Concetti Chiave
- L'importanza della socializzazione iniziale è fondamentale per disciplinare e stabilizzare l'individuo, evitando che si perda in un caos di possibilità.
- La legge dell'esonero, o Entlastung, permette all'uomo di liberarsi dal peso dell'apertura totale al mondo attraverso la cultura e le istituzioni.
- Attraverso l'autonomia strutturale, l'individuo può svincolarsi dagli stimoli immediati, proiettando azioni e pensieri verso il futuro.
- La concezione di un'assenza di entità fissa è pericolosa; è meglio che l'individuo si percepisca come parte di un'entità collettiva per mantenere la stabilità identitaria.
- La mediazione delle istituzioni è essenziale per evitare che l'individuo si senta sopraffatto dai propri impulsi, garantendo un'esistenza più ordinata e prevedibile.
Gehlen - Legge dell'esonero
Indice
Importanza della socializzazione iniziale
L’uomo va disciplinato, stabilizzato, deve acquisire abitudini e non rinunciarvi più dopo il momento estremamente importante della socializzazione iniziale. Altrimenti, senza una codificazione stabilizzante in istituzioni collettive, non sarebbe in grado di vivere una vita.

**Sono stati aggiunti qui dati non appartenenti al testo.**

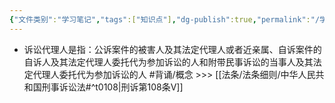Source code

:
 ```yaml
---
{"文件类别":"学习笔记","tags":["知识点"],"dg-publish":true,"permalink":"/学习笔记/知识点cheese/诉讼代理人/","dgPassFrontmatter":true}
---
```


- 诉讼代理人是指：公诉案件的被害人及其法定代理人或者近亲属、自诉案件的自诉人及其法定代理人委托代为参加诉讼的人和附带民事诉讼的当事人及其法定代理人委托代为参加诉讼的人 #背诵/概念  >>> [[法条/法条细则/中华人民共和国刑事诉讼法#^t0108\|刑诉第108条Ⅴ]]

Legge dell'esonero e antropologia
È il processo della Entlastung, “esonero”: la plasticità estrema nell’apertura al mondo è un onere, la cultura e le istituzioni quindi esonerano l’uomo da questo peso. Una legge universale dell’antropologia, che risponde alla natura dell’umano. Abitudini preziose in quanto esonerano dalla necessità di decisione nelle innumerevoli possibilità. Se ciò però funziona a livello antropologico, non altrettanto a livello etico/politico. L’azione stabilizzata dall’opera delle istituzioni esonera dal dover attivamente e consciamente operare una selezione degli stimoli esterni, l’esonero dal pensiero che stabilizza azione e percezione, un modo di indicare all’uomo come possa comprendere se stesso, nella sua indefinita plasticità.
Autonomia strutturale e proiezione futura
La legge dell’esonero annuncia che strutture elaborate ad un dato livello raggiungono poi propria autonomia strutturale: ad un primo stadio si esonera dall’eccesso pulsionale e dal sovraccarico di stimoli cui struttura “aperta al mondo” espone l’uomo. In seguito, l’azione ed il pensiero si svincolano dalla dipendenza dalla situazione percettiva e pulsionale immediata, dall’obbligo di reagire agli stimoli del presente e possono proiettarsi in situazioni future, immaginare, tenere conto di dati di fatto non percepibili. È la base della costruzione di modalità complessive dell’essere al mondo, di condotte di vita.
Pericolosità dell'assenza di entità fissa
La concezione dell’assenza di entità fissa è meglio riservarla agli intellettuali, nella sua pericolosità. È meglio interiorizzare le istituzioni, pensarsi non come individuo ma come membro di un clan (nel mondo premoderno), pensarsi in termini mediati da un’entità collettiva. È la “natura indiretta dell’uomo”, Indirektheit des Menschen. È pericoloso e destabilizzante guardare direttamente nel caos pulsionale, l’identità dell’uomo deve piuttosto essere mediata dalle istituzioni. L’uomo non può percepire se stesso come individuo plastico slegato dal tutto, in balìa dei suoi impulsi confusi.
Domande da interrogazione
- Qual è l'importanza della socializzazione iniziale secondo Gehlen?
- Cosa implica la legge dell'esonero nella vita umana?
- Perché è pericolosa l'assenza di entità fissa nell'identità umana?
La socializzazione iniziale è fondamentale per l'uomo, poiché consente di acquisire abitudini stabilizzanti che sono essenziali per vivere una vita ordinata. Senza una codificazione in istituzioni collettive, l'individuo non sarebbe in grado di affrontare il mondo.
La legge dell'esonero, o Entlastung, indica che la cultura e le istituzioni alleviano l'uomo dal peso della sua plasticità e dalle incertezze del mondo. Questo processo permette di stabilizzare l'azione e la percezione, evitando la necessità di decisioni costanti di fronte a molteplici stimoli.
L'assenza di entità fissa è considerata pericolosa perché porta a una visione destabilizzante dell'individuo come slegato dai contesti collettivi. Gehlen suggerisce che l'identità debba essere mediata dalle istituzioni, per evitare che l'uomo si trovi in balia dei suoi impulsi confusi e del caos pulsionale.